12.3 Editing Web Service Descriptions

All of the Description pages on each profile are identical. You can define how a service provider gains access to portions of the user’s identity information that can be distributed across multiple providers. The service provider uses the Discovery Service to ascertain the location of a specific identity service for a user. The Discovery Service enables various entities to dynamically and securely discover a user’s identity service, and it responds, on a permission basis, with a service description of the desired identity service.

  1. In the Administration Console, click Access Manager > Identity Servers > Servers > Edit > Liberty > Web Service Provider.

  2. Click the profile or service.

  3. Click Descriptions.

  4. Click the description name, or click New.

  5. Fill in the following fields:

    Name: The Web Service Description name.

    Security Mechanism: (Required) Liberty uses channel security (TLS 1.0) and message security in conjunction with the security mechanism. Channel security addresses how communication between identity providers, service providers, and user agents is protected. For authentication, service providers are required to authenticate identity providers by using identity provider server-side certificates.
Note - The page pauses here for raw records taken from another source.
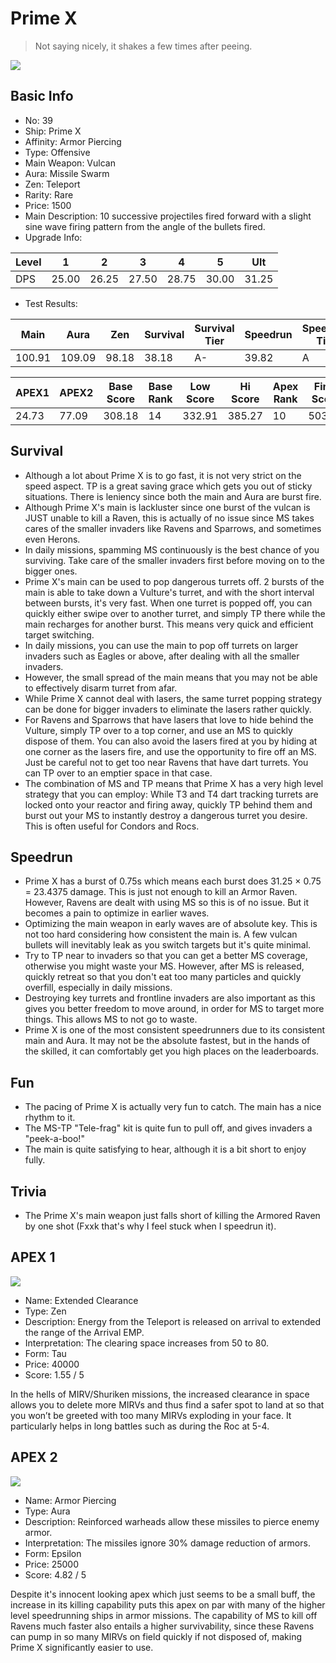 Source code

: # Prime X

> Not saying nicely, it shakes a few times after peeing.

<img src="/ships/ship_39.png" style={{zoom:1}}/>

## Basic Info

- No: 39
- Ship: Prime X
- Affinity: Armor Piercing
- Type: Offensive
- Main Weapon: Vulcan
- Aura: Missile Swarm
- Zen: Teleport
- Rarity: Rare
- Price: 1500
- Main Description: 10 successive projectiles fired forward with a slight sine wave firing pattern from the angle of the bullets fired.
- Upgrade Info: 

| Level | 1 | 2 | 3 | 4 | 5 | Ult |
|--|--|--|--|--|--|--|
| DPS | 25.00 | 26.25 | 27.50 | 28.75 | 30.00 | 31.25 |

- Test Results: 

| Main | Aura | Zen | Survival | Survival Tier | Speedrun | Speedrun Tier | Fun | Fun Tier |
|--|--|--|--|--|--|--|--|--|
| 100.91 | 109.09 | 98.18 | 38.18 | A- | 39.82 | A | 39.82 | A |

| APEX1 | APEX2 | Base Score | Base Rank | Low Score | Hi Score | Apex Rank | Final Score | FinalRank |
|--|--|--|--|--|--|--|--|--|
| 24.73 | 77.09 | 308.18 | 14 | 332.91 | 385.27 | 10 | 503.09 | 11 |

## Survival

- Although a lot about Prime X is to go fast, it is not very strict on the speed aspect. TP is a great saving grace which gets you out of sticky situations. There is leniency since both the main and Aura are burst fire.
- Although Prime X's main is lackluster since one burst of the vulcan is JUST unable to kill a Raven, this is actually of no issue since MS takes cares of the smaller invaders like Ravens and Sparrows, and sometimes even Herons.
- In daily missions, spamming MS continuously is the best chance of you surviving. Take care of the smaller invaders first before moving on to the bigger ones.
- Prime X's main can be used to pop dangerous turrets off. 2 bursts of the main is able to take down a Vulture's turret, and with the short interval between bursts, it's very fast. When one turret is popped off, you can quickly either swipe over to another turret, and simply TP there while the main recharges for another burst. This means very quick and efficient target switching.
- In daily missions, you can use the main to pop off turrets on larger invaders such as Eagles or above, after dealing with all the smaller invaders.
- However, the small spread of the main means that you may not be able to effectively disarm turret from afar.
- While Prime X cannot deal with lasers, the same turret popping strategy can be done for bigger invaders to eliminate the lasers rather quickly.
- For Ravens and Sparrows that have lasers that love to hide behind the Vulture, simply TP over to a top corner, and use an MS to quickly dispose of them. You can also avoid the lasers fired at you by hiding at one corner as the lasers fire, and use the opportunity to fire off an MS. Just be careful not to get too near Ravens that have dart turrets. You can TP over to an emptier space in that case.
- The combination of MS and TP means that Prime X has a very high level strategy that you can employ: While T3 and T4 dart tracking turrets are locked onto your reactor and firing away, quickly TP behind them and burst out your MS to instantly destroy a dangerous turret you desire. This is often useful for Condors and Rocs.

## Speedrun

- Prime X has a burst of 0.75s which means each burst does 31.25 × 0.75 = 23.4375 damage. This is just not enough to kill an Armor Raven. However, Ravens are dealt with using MS so this is of no issue. But it becomes a pain to optimize in earlier waves.
- Optimizing the main weapon in early waves are of absolute key. This is not too hard considering how consistent the main is. A few vulcan bullets will inevitably leak as you switch targets but it's quite minimal.
- Try to TP near to invaders so that you can get a better MS coverage, otherwise you might waste your MS. However, after MS is released, quickly retreat so that you don't eat too many particles and quickly overfill, especially in daily missions.
- Destroying key turrets and frontline invaders are also important as this gives you better freedom to move around, in order for MS to target more things. This allows MS to not go to waste.
- Prime X is one of the most consistent speedrunners due to its consistent main and Aura. It may not be the absolute fastest, but in the hands of the skilled, it can comfortably get you high places on the leaderboards.

## Fun

- The pacing of Prime X is actually very fun to catch. The main has a nice rhythm to it.
- The MS-TP "Tele-frag" kit is quite fun to pull off, and gives invaders a "peek-a-boo!"
- The main is quite satisfying to hear, although it is a bit short to enjoy fully.

## Trivia

- The Prime X's main weapon just falls short of killing the Armored Raven by one shot (Fxxk that's why I feel stuck when I speedrun it).

## APEX 1

<img src="/ships/ship_39_apex_1.png" style={{zoom:1}}/>

- Name: Extended Clearance
- Type: Zen
- Description: Energy from the Teleport is released on arrival to extended the range of the Arrival EMP.
- Interpretation: The clearing space increases from 50 to 80.
- Form: Tau
- Price: 40000
- Score: 1.55 / 5

In the hells of MIRV/Shuriken missions, the increased clearance in space allows you to delete more MIRVs and thus find a safer spot to land at so that you won’t be greeted with too many MIRVs exploding in your face. It particularly helps in long battles such as during the Roc at 5-4.

## APEX 2

<img src="/ships/ship_39_apex_2.png" style={{zoom:1}}/>

- Name: Armor Piercing
- Type: Aura
- Description: Reinforced warheads allow these missiles to pierce enemy armor.
- Interpretation: The missiles ignore 30% damage reduction of armors.
- Form: Epsilon
- Price: 25000
- Score: 4.82 / 5

Despite it's innocent looking apex which just seems to be a small buff, the increase in its killing capability puts this apex on par with many of the higher level speedrunning ships in armor missions. The capability of MS to kill off Ravens much faster also entails a higher survivability, since these Ravens can pump in so many MIRVs on field quickly if not disposed of, making Prime X significantly easier to use.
Identity providers have the option to require authentication of service providers by using service provider client-side certificates.

    Message security addresses security mechanisms applied to the discrete Liberty protocol messages passed between identity providers, service providers, and user agents.

    Select the mechanism for message security. Message authentication mechanisms indicate which profile is used to ensure the authenticity of a message.

    • X.509: Used for message exchanges that generally rely upon message authentication as the principle factor in making authorization decisions.

    • SAML: Used for message exchanges that generally rely upon message authentication as well as the conveyance and attestation of authorization information.

    • Bearer: Based on the presence of the security header of a message. In this case, the bearer token is verified for authenticity rather than proving the authenticity of the message.

  6. Under Select Service Access Method, click either Brief Service Access Method or WSDL Service Access Method.

    Brief Service Access Method: Provides the information necessary to invoke basic SOAP-over-HTTP-based service instances without using WSDL.

    • EndPoint URL: This is the SOAP endpoint location at the service provider to which Liberty SOAP messages are sent. An example of this for the Employee Profile is [BASEURL]/services/IDSISEmployeeProfile. If the service instance exposes an endpoint that is different from the logically generated concrete WSDL, you must use the WSDL URI instead.

      A WSF service description endpoint cannot contain double-byte characters.

    • SOAP Action: The SOAP action HTTP header required on HTTP-bound SOAP messages. This header can be used to indicate the intent of a SOAP message to the recipient.

    WSDL Service Access Method: Specify the method used to access the WSDL service. WSDL (Web Service Description Language) describes the interface of a Web service.

    • Service Name Reference: A reference name for the service.

    • WSDL URI: Provides a URI to an external concrete WSDL resource containing the service description. URIs need to be constant across all implementations of a service to enable interoperability.

  7. Click OK.

  8. Update the Identity Server configuration.